[Prompt]
All entries given below are to be returned word for word.

----------

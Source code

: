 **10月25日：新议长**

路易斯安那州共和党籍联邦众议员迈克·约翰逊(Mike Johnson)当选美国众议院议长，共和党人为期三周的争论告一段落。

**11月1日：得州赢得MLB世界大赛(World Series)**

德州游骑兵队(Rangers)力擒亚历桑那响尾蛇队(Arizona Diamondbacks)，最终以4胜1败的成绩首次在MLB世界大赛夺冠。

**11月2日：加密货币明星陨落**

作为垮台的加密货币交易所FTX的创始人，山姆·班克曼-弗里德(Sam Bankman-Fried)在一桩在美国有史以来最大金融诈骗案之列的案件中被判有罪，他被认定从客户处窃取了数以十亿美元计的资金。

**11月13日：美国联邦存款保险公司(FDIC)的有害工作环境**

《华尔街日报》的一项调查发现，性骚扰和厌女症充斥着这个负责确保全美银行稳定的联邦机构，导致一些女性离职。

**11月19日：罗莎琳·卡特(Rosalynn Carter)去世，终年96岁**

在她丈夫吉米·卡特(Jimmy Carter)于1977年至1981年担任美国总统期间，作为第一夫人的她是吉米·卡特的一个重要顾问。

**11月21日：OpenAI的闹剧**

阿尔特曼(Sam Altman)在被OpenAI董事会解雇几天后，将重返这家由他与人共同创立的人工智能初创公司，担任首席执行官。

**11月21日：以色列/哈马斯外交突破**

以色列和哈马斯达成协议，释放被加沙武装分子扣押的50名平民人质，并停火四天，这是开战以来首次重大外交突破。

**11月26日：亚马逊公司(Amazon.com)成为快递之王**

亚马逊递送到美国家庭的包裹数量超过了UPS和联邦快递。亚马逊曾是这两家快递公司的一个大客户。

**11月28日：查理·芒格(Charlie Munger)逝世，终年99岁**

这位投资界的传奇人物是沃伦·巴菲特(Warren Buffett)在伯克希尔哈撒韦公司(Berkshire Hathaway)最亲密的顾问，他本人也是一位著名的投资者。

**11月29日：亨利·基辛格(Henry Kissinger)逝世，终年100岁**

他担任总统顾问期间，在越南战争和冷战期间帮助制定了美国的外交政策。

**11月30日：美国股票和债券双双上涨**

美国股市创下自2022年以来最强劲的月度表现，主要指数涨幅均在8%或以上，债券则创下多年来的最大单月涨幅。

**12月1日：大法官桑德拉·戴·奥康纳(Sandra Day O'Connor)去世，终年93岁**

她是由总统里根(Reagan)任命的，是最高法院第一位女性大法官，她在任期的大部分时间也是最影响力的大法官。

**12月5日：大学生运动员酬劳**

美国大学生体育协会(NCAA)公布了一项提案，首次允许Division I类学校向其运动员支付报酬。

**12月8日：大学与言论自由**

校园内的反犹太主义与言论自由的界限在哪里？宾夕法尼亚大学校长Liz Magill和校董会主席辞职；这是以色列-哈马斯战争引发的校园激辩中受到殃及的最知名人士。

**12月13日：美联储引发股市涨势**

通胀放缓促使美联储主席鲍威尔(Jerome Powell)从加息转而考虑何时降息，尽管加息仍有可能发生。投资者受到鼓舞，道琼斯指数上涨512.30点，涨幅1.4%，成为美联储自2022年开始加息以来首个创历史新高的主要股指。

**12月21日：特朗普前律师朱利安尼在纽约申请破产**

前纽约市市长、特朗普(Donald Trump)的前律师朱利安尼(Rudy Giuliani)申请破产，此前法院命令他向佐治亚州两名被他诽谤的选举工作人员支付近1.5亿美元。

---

----------

[Answer space]
Source code

: **10月25日：新议长**

路易斯安那州共和党籍联邦众议员迈克·约翰逊(Mike Johnson)当选美国众议院议长，共和党人为期三周的争论告一段落。

**11月1日：得州赢得MLB世界大赛(World Series)**

德州游骑兵队(Rangers)力擒亚历桑那响尾蛇队(Arizona Diamondbacks)，最终以4胜1败的成绩首次在MLB世界大赛夺冠。

**11月2日：加密货币明星陨落**

作为垮台的加密货币交易所FTX的创始人，山姆·班克曼-弗里德(Sam Bankman-Fried)在一桩在美国有史以来最大金融诈骗案之列的案件中被判有罪，他被认定从客户处窃取了数以十亿美元计的资金。

**11月13日：美国联邦存款保险公司(FDIC)的有害工作环境**

《华尔街日报》的一项调查发现，性骚扰和厌女症充斥着这个负责确保全美银行稳定的联邦机构，导致一些女性离职。

**11月19日：罗莎琳·卡特(Rosalynn Carter)去世，终年96岁**

在她丈夫吉米·卡特(Jimmy Carter)于1977年至1981年担任美国总统期间，作为第一夫人的她是吉米·卡特的一个重要顾问。

**11月21日：OpenAI的闹剧**

阿尔特曼(Sam Altman)在被OpenAI董事会解雇几天后，将重返这家由他与人共同创立的人工智能初创公司，担任首席执行官。

**11月21日：以色列/哈马斯外交突破**

以色列和哈马斯达成协议，释放被加沙武装分子扣押的50名平民人质，并停火四天，这是开战以来首次重大外交突破。

**11月26日：亚马逊公司(Amazon.com)成为快递之王**

亚马逊递送到美国家庭的包裹数量超过了UPS和联邦快递。亚马逊曾是这两家快递公司的一个大客户。

**11月28日：查理·芒格(Charlie Munger)逝世，终年99岁**

这位投资界的传奇人物是沃伦·巴菲特(Warren Buffett)在伯克希尔哈撒韦公司(Berkshire Hathaway)最亲密的顾问，他本人也是一位著名的投资者。

**11月29日：亨利·基辛格(Henry Kissinger)逝世，终年100岁**

他担任总统顾问期间，在越南战争和冷战期间帮助制定了美国的外交政策。

**11月30日：美国股票和债券双双上涨**

美国股市创下自2022年以来最强劲的月度表现，主要指数涨幅均在8%或以上，债券则创下多年来的最大单月涨幅。

**12月1日：大法官桑德拉·戴·奥康纳(Sandra Day O'Connor)去世，终年93岁**

她是由总统里根(Reagan)任命的，是最高法院第一位女性大法官，她在任期的大部分时间也是最影响力的大法官。

**12月5日：大学生运动员酬劳**

美国大学生体育协会(NCAA)公布了一项提案，首次允许Division I类学校向其运动员支付报酬。

**12月8日：大学与言论自由**

校园内的反犹太主义与言论自由的界限在哪里？宾夕法尼亚大学校长Liz Magill和校董会主席辞职；这是以色列-哈马斯战争引发的校园激辩中受到殃及的最知名人士。

**12月13日：美联储引发股市涨势**

通胀放缓促使美联储主席鲍威尔(Jerome Powell)从加息转而考虑何时降息，尽管加息仍有可能发生。投资者受到鼓舞，道琼斯指数上涨512.30点，涨幅1.4%，成为美联储自2022年开始加息以来首个创历史新高的主要股指。

**12月21日：特朗普前律师朱利安尼在纽约申请破产**

前纽约市市长、特朗普(Donald Trump)的前律师朱利安尼(Rudy Giuliani)申请破产，此前法院命令他向佐治亚州两名被他诽谤的选举工作人员支付近1.5亿美元。

---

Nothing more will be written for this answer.